A redibição refere-se à extinção do contrato devido à existência de um vício


redibitório, que é um defeito oculto que diminui o valor ou prejudica a utilização
da coisa recebida por força de um contrato comutativo. A redibição pode gerar
a extinção do contrato ou a revisão de suas prestações, com abatimento do
preço.

Direito de arrependimento:
O direito de arrependimento permite que as partes se desfaçam do contrato em
um período de carência, desde que seja expressamente previsto no contrato. O
contrato pode estabelecer arras penitenciais para compensar o exercício do
direito de arrependimento.

CAUSAS SUPERVENIENTES À FORMAÇÃO DO CONTRATO:

Resilição:

A resilição refere-se à extinção do contrato por iniciativa de uma ou ambas as


partes. Ela pode ser bilateral (distrato) ou unilateral, desde que a lei a permita
expressa ou implicitamente.

Resolução:

A resolução ocorre devido ao descumprimento das obrigações contratadas por


uma das partes. Pode ser provocada pela parte lesada pelo descumprimento e
levar ao desfazimento da relação contratual.
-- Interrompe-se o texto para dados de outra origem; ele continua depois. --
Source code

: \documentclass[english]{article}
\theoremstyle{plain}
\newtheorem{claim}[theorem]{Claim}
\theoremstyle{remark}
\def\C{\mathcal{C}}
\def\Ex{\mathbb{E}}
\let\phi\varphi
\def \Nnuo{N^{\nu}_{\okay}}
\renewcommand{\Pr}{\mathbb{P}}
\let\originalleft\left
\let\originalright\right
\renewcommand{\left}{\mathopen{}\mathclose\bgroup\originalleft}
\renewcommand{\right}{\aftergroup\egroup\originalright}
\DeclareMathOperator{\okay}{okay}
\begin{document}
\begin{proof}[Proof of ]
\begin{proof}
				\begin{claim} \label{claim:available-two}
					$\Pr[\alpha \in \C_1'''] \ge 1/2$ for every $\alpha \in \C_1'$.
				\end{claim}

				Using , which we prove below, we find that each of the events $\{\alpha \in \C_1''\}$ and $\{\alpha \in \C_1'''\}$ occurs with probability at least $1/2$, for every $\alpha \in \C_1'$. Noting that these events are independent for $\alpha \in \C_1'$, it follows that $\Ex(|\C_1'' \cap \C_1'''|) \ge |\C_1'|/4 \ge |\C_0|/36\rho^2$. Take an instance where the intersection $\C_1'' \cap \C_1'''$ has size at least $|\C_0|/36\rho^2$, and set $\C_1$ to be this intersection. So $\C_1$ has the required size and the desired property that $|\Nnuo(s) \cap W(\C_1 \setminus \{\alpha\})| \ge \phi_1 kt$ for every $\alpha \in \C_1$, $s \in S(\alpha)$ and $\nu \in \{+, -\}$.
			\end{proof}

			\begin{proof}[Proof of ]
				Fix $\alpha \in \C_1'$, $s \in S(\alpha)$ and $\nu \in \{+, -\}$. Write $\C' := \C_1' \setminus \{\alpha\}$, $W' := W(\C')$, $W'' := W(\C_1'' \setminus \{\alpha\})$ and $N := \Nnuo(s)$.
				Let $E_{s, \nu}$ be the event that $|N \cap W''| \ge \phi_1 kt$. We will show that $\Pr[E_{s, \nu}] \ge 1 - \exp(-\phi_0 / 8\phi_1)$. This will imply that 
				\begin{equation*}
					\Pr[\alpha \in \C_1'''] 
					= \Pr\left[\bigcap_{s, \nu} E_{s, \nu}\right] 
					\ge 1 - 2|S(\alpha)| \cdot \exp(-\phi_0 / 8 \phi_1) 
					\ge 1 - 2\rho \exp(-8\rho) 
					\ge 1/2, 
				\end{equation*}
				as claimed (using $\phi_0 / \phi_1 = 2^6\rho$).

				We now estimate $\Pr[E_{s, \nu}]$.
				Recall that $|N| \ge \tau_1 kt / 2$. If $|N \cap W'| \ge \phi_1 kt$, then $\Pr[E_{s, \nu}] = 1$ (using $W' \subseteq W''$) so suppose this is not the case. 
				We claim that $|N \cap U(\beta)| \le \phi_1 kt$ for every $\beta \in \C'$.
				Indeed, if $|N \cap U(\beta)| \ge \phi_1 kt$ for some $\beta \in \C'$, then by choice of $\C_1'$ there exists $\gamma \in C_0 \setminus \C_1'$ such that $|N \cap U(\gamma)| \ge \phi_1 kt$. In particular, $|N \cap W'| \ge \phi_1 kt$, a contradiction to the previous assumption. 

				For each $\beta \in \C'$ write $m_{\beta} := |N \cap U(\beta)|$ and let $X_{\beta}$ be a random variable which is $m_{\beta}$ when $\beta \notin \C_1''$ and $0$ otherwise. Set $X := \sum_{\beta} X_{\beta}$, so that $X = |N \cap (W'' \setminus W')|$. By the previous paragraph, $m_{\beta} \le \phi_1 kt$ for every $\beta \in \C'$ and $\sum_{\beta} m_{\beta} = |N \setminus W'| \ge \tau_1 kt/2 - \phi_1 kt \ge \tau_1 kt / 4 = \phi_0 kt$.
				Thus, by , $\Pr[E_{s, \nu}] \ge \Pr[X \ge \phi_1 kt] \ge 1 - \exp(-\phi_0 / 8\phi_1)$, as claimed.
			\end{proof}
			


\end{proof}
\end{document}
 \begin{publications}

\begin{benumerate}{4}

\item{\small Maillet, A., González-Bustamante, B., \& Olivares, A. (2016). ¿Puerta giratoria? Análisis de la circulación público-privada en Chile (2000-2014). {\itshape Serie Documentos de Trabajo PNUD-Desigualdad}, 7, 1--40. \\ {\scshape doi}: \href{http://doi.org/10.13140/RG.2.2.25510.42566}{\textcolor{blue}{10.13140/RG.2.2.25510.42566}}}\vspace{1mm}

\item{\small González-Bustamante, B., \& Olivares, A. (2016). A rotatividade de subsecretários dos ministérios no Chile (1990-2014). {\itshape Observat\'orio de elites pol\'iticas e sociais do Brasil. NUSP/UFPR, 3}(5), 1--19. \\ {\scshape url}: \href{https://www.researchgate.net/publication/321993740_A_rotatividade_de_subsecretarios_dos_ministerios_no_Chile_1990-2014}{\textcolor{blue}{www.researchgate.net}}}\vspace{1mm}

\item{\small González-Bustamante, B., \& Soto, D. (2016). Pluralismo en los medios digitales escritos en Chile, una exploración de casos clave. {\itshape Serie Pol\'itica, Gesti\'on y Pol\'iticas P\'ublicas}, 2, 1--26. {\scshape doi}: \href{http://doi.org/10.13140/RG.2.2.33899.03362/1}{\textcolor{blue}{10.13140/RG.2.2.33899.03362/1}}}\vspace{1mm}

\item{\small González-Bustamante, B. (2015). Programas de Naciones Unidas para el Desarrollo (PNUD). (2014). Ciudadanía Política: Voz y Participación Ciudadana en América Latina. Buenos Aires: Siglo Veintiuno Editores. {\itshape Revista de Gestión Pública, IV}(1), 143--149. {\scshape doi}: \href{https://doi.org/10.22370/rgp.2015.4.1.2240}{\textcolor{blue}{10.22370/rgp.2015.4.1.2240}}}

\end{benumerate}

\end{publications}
A resolução é eficaz mediante
interpelação judicial.

Morte:

A morte de uma das partes é causa de dissolução do contrato em avenças


personalíssimas, contraídas em função da pessoa do contratante (intuitu
personae). Em outros casos, as obrigações contratuais e direitos
correspondentes podem ser transmitidos aos herdeiros do contratante falecido.

Caso fortuito ou força maior:

O caso fortuito e a força maior são eventos imprevisíveis que, quando ocorrem,
podem levar à extinção do contrato. Não há diferença pragmática entre esses
institutos, ambos resultam na dissolução do contrato sem ônus às partes.